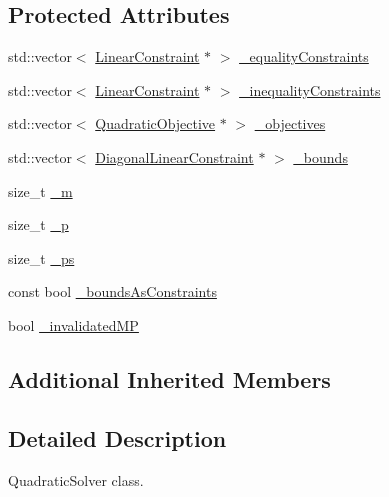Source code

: \subsection*{Protected Attributes}
\begin{DoxyCompactItemize}
\item 
std\+::vector$<$ \hyperlink{namespaceocra_ae8b87cf4099be3efc3b410019ad2046e}{Linear\+Constraint} $\ast$ $>$ \hyperlink{classocra_1_1QuadraticSolver_a0068a59d185c9556a0179dae5c5a2ff4}{\+\_\+equality\+Constraints}
\item 
std\+::vector$<$ \hyperlink{namespaceocra_ae8b87cf4099be3efc3b410019ad2046e}{Linear\+Constraint} $\ast$ $>$ \hyperlink{classocra_1_1QuadraticSolver_af8ca3b3596faeedf97437b9b7d85a7f3}{\+\_\+inequality\+Constraints}
\item 
std\+::vector$<$ \hyperlink{namespaceocra_a0b50673710f087c0f1733aefd1a8e0f7}{Quadratic\+Objective} $\ast$ $>$ \hyperlink{classocra_1_1QuadraticSolver_a5c5ba942644eceb02326095343a642cb}{\+\_\+objectives}
\item 
std\+::vector$<$ \hyperlink{namespaceocra_ab310e2c53f5e52ec3aba0a832f7dc79e}{Diagonal\+Linear\+Constraint} $\ast$ $>$ \hyperlink{classocra_1_1QuadraticSolver_a5d2a0ca5a490f8c210780f281f0961e3}{\+\_\+bounds}
\item 
size\+\_\+t \hyperlink{classocra_1_1QuadraticSolver_a7138115950652cc14b22ca87d8fc8b64}{\+\_\+m}
\item 
size\+\_\+t \hyperlink{classocra_1_1QuadraticSolver_aee2e8409ab5338029910a78e2e196cd3}{\+\_\+p}
\item 
size\+\_\+t \hyperlink{classocra_1_1QuadraticSolver_a8818ed9913cda8253fd181e46e963f58}{\+\_\+ps}
\item 
const bool \hyperlink{classocra_1_1QuadraticSolver_aad4e1bd8a751c4e827d5a637b1c2e9fb}{\+\_\+bounds\+As\+Constraints}
\item 
bool \hyperlink{classocra_1_1QuadraticSolver_aadb395a0722e77c9ea19ed8968916c0e}{\+\_\+invalidated\+MP}
\end{DoxyCompactItemize}
\subsection*{Additional Inherited Members}


\subsection{Detailed Description}
Quadratic\+Solver class. 

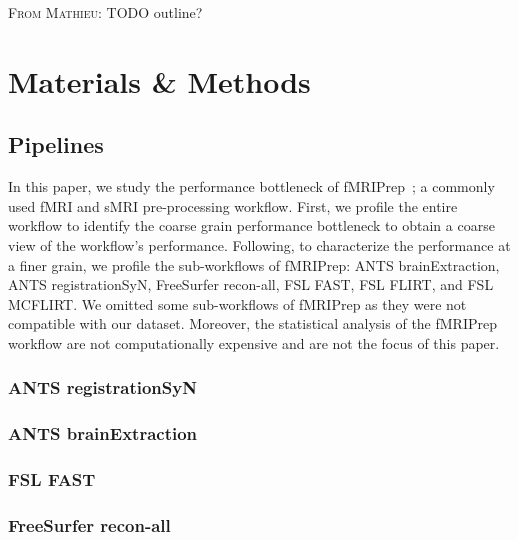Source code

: \documentclass[conference]{IEEEtran}
\newcommand{\MD}[1]{\color{magenta}\textsc{From Mathieu: }#1\color{black}}
\begin{document}
\MD{TODO outline?}


\section{Materials \& Methods}
\subsection{Pipelines}
In this paper, we study the performance bottleneck of fMRIPrep~\cite{Esteban2019-og}; a commonly used fMRI and sMRI pre-processing workflow. First, we profile the entire workflow to identify the coarse grain performance bottleneck to obtain a coarse view of the workflow's performance. Following, to characterize the performance at a finer grain, we profile the sub-workflows of fMRIPrep: ANTS brainExtraction, ANTS registrationSyN, FreeSurfer recon-all, FSL FAST, FSL FLIRT, and FSL MCFLIRT. We omitted some sub-workflows of fMRIPrep as they were not compatible with our dataset. Moreover, the statistical analysis of the fMRIPrep workflow are not computationally expensive and are not the focus of this paper.

\subsubsection{ANTS registrationSyN}


\subsubsection{ANTS brainExtraction}


\subsubsection{FSL FAST}


\subsubsection{FreeSurfer recon-all}
\end{document}
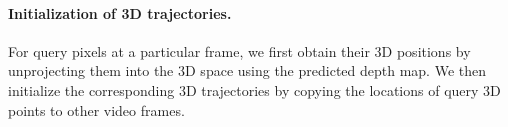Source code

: 
\paragraph{Initialization of 3D trajectories.}
For query pixels at a particular frame, we first obtain their 3D positions by unprojecting them into the 3D space using the predicted depth map.
We then initialize the corresponding 3D trajectories by copying the locations of query 3D points to other video frames.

^^^^^^^^

*Problem to work on:* Scan the listing above, and wherever a line holds the string "subsubsection", copy that line.

*Response to the exercise:*
\subsubsection{ANTS registrationSyN}
\subsubsection{ANTS brainExtraction}
\subsubsection{FSL FAST}
\subsubsection{FreeSurfer recon-all}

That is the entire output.